(Collected data)
┄┄┄┄┄┄┄┄┄┄
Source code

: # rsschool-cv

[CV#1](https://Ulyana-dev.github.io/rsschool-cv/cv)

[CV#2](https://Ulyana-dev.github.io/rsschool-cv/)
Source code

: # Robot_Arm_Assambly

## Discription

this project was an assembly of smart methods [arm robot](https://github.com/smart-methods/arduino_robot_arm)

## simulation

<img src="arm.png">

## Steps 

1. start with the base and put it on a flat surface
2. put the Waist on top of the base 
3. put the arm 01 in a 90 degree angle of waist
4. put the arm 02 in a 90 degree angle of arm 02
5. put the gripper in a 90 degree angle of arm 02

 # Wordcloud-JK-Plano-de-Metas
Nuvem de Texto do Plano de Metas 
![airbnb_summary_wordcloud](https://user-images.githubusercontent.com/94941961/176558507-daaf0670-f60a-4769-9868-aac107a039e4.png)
┄┄┄┄┄┄┄┄┄┄
## TASK
Throughout the records above, find the lines in which the word "Metas" appears and return them.

## TASK RESPONSE
 # Wordcloud-JK-Plano-de-Metas
Nuvem de Texto do Plano de Metas 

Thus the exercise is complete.